La route bilingue du comte d'Egmont

Des amoureux de l'Histoire et du patrimoine proposent de créer une route touristique entre Flandre et Wallonie, sur les traces du comte d'Egmont.

Audrey Ronlez

Une dizaine de personnes, issues du Pays des Collines voudraient instaurer une nouvelle forme de collaboration entre l es Régions linguistiques de Flandre et de Wallonie. Pour y parvenir, ils veulent créer un projet commun et mettre sur pied une route touristique et historique reliant les Ardennes flamandes et le Pays des Collines.

Pour eux, le lien entre ces régions, presque semblables au niveau géologique, est la figure marquante du comte Lamoral d'Egmont. Né à La Hamaide en 1522, il a été inhumé à Zottegem au lendemain de sa décapitation à Bruxelles, le 5 juin 1568.

«De nombreux vestiges de sa vie et de son passage sont présents dans les villes et villages entre son berceau et son cimetière», développe Guy Van Gansbeke, un des fondateurs du projet. «Cette route permettrait donc une belle liaison entre la Nature, l'Homme et l'Histoire.

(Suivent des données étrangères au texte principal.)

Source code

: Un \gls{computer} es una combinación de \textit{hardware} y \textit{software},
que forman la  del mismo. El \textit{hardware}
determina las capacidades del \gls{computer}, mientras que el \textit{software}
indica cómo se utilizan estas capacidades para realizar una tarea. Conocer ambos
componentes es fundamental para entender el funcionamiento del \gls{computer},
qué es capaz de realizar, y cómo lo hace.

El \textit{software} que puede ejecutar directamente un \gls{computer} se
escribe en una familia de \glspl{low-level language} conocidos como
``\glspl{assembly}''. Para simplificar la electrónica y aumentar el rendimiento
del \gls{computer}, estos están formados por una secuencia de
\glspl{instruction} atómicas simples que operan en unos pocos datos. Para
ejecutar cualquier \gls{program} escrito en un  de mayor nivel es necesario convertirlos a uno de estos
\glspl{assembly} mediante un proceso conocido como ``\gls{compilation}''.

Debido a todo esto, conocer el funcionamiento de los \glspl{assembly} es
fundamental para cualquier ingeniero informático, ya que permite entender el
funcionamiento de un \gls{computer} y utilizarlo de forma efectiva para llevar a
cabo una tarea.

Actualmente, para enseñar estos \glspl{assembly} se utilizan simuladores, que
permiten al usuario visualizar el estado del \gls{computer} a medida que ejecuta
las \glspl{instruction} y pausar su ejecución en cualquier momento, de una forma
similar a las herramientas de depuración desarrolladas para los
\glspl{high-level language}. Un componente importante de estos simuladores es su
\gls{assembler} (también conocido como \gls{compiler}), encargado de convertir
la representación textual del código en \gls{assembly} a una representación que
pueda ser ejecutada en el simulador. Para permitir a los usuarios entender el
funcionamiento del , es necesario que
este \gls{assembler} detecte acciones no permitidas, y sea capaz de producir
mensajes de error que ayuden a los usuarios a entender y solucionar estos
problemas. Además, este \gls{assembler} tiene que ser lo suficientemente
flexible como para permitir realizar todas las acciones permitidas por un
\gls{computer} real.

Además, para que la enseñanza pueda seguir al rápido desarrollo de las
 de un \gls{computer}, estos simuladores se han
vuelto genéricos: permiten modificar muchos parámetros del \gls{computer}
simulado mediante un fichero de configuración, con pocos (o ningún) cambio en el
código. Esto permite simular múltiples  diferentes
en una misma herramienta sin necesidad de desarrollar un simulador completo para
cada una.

C'est également une bonne manière de découvrir l'art et le folklore local.»

Pour les néerlandophones et les francophones à la base de cette proposition, cette période est particulièrement intéressante pour la réalisation du projet.

Tout d'abord, ils tiennent à montrer que l'on peut faire quelque chose de beau, ensemble, à l'heure où la Belgique est en difficulté au niveau communautaire. Il faut dire que là aussi, le comte d'Egmont leur montre la voie à suivre. Grande figure de conciliation et d'humanisme, il semble leur donner l'exemple.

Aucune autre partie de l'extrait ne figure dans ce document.